Facile Access to Large-Scale, Self-Assembled, Nacre-Inspired, High-Performance Materials with Tunable Nanoscale Periodicities

• Published in: ACS applied materials & interfaces Vol. 5; no. 9; pp. 3738 - 3747
• Main Authors: Das, Paramita, Schipmann, Susanne, Malho, Jani-Markus, Zhu, Baolei, Klemradt, Uwe, Walther, Andreas
• Format: Journal Article
• Language: English
• Published: United States American Chemical Society 08.05.2013
• Subjects: Bentonite - chemistry; Biomimetic Materials - chemistry; Carboxymethylcellulose Sodium - chemistry; Nacre - chemistry; Nanocomposites - chemistry; Structure-Activity Relationship; layered nanocomposite; nacre; biomimetic materials; self-assembly; structure−property relationships
• ISSN: 1944-8244; 1944-8252
• DOI: 10.1021/am400350q

Although advances have been reported to mimic the mechanically excellent structure of natural nacre, larger-scale applications are still limited due to time and energy-intensive preparation pathways. Herein, we demonstrate that simple high-shear homogenization of dispersions containing biobased high molecular weight sodium carboxymethyl cellulose (700 kg/mol, CMC) and natural sodium montmorillonite (MTM), serving as the soft energy-dissipating phase and reinforcing platelets, respectively, can be used to prepare large-area and thick films with well-aligned hard/soft nacre-mimetic mesostructure. During this process, core–shell nanoplatelets with intrinsic hard/soft structure form, which then self-assemble into a layered nanocomposite during water removal. The nanoscale periodicities of the alternating hard/soft layers can be precisely tuned by changing the ratio of CMC to MTM, which allows studying the evolution of mechanical properties as a function of the lamellar nanoscale periodicity and fractions of hard to soft material. Remarkable mechanical stiffness (25 GPa) and strength (320 MPa) can be obtained placing these materials among the top end of nacre-inspired materials reported so far.
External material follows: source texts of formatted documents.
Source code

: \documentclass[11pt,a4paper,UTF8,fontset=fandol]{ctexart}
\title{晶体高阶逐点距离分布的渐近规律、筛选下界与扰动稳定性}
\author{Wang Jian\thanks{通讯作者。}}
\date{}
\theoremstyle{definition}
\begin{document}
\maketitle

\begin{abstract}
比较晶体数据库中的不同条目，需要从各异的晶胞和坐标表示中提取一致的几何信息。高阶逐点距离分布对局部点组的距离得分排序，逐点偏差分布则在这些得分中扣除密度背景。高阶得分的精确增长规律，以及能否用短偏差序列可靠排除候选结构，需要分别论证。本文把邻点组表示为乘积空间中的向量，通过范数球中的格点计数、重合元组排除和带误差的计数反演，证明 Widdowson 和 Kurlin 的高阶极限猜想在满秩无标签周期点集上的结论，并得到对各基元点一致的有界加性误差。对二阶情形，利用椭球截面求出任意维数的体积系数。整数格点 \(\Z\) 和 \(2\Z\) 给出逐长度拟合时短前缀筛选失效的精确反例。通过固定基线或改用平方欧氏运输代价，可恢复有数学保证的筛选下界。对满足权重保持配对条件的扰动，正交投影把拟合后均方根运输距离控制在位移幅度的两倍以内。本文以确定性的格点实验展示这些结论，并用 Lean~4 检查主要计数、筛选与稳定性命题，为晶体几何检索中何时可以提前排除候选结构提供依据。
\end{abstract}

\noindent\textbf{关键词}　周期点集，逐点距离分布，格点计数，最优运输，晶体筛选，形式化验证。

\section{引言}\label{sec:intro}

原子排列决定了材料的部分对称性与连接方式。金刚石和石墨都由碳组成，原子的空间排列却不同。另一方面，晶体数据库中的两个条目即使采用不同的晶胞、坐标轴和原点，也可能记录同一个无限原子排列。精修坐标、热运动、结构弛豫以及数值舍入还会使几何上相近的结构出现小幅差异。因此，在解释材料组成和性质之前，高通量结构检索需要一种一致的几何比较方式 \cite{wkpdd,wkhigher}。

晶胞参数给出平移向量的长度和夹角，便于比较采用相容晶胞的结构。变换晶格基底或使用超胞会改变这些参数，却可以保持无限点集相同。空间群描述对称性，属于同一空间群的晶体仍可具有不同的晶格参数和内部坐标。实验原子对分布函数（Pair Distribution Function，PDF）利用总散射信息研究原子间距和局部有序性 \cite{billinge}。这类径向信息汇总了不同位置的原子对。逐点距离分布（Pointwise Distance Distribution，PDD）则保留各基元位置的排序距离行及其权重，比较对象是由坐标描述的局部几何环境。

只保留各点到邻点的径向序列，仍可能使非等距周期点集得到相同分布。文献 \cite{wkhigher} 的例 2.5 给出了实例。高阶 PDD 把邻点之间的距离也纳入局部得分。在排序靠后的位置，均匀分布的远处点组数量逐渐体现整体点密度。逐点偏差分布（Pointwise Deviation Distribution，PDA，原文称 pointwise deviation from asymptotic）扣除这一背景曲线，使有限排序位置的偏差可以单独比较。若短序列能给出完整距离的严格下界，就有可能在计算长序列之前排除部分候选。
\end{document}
Mechanical homogenization also allows direct preparation of concentrated, yet homogeneous, gel-like dispersions of high nanoclay content, suited to doctor-blade large-area and thick films with essentially the same properties as films cast from dilute dispersions. In terms of functional properties, we report high-transparency, shape-persistent fire-blocking and the ability to surface-pattern via inkjet printing. Considering the simple, fully scalable, waterborne preparation pathway, and the use of nature-based components, we foresee applications as ecofriendly, bioinspired materials to promote sustainable engineering materials and novel types of functional barrier coatings and substrates.